Read the data below. Every line holding the string "https" must be copied.

Top of Data for review

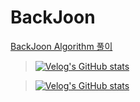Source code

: # BackJoon
[BackJoon Algorithm 풀이](https://velog.io/@courage331/series/%EB%B0%B1%EC%A4%80)


>[![Velog's GitHub stats](https://velog-readme-stats.vercel.app/api/badge?name=minzikim)](https://velog.io/@courage331)

>[![Velog's GitHub stats](https://velog-readme-stats.vercel.app/api?name=courage331)](https://github.com/courage331/BackJoon)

Bottom of Data for review

*Reply to the exercise:*
[BackJoon Algorithm 풀이](https://velog.io/@courage331/series/%EB%B0%B1%EC%A4%80)
>[![Velog's GitHub stats](https://velog-readme-stats.vercel.app/api/badge?name=minzikim)](https://velog.io/@courage331)
>[![Velog's GitHub stats](https://velog-readme-stats.vercel.app/api?name=courage331)](https://github.com/courage331/BackJoon)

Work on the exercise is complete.